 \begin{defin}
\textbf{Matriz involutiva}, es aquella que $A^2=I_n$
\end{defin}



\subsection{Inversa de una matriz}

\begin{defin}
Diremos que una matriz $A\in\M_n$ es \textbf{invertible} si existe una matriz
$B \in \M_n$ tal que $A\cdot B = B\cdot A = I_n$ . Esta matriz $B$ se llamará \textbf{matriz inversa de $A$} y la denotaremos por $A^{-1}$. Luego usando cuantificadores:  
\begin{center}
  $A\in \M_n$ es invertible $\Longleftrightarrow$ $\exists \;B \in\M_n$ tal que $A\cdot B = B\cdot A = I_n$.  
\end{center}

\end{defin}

§ **AIM OF THE TASK**
Copy each line above holding "invertible".

§ **ANSWER BOX**
Diremos que una matriz $A\in\M_n$ es \textbf{invertible} si existe una matriz
  $A\in \M_n$ es invertible $\Longleftrightarrow$ $\exists \;B \in\M_n$ tal que $A\cdot B = B\cdot A = I_n$.  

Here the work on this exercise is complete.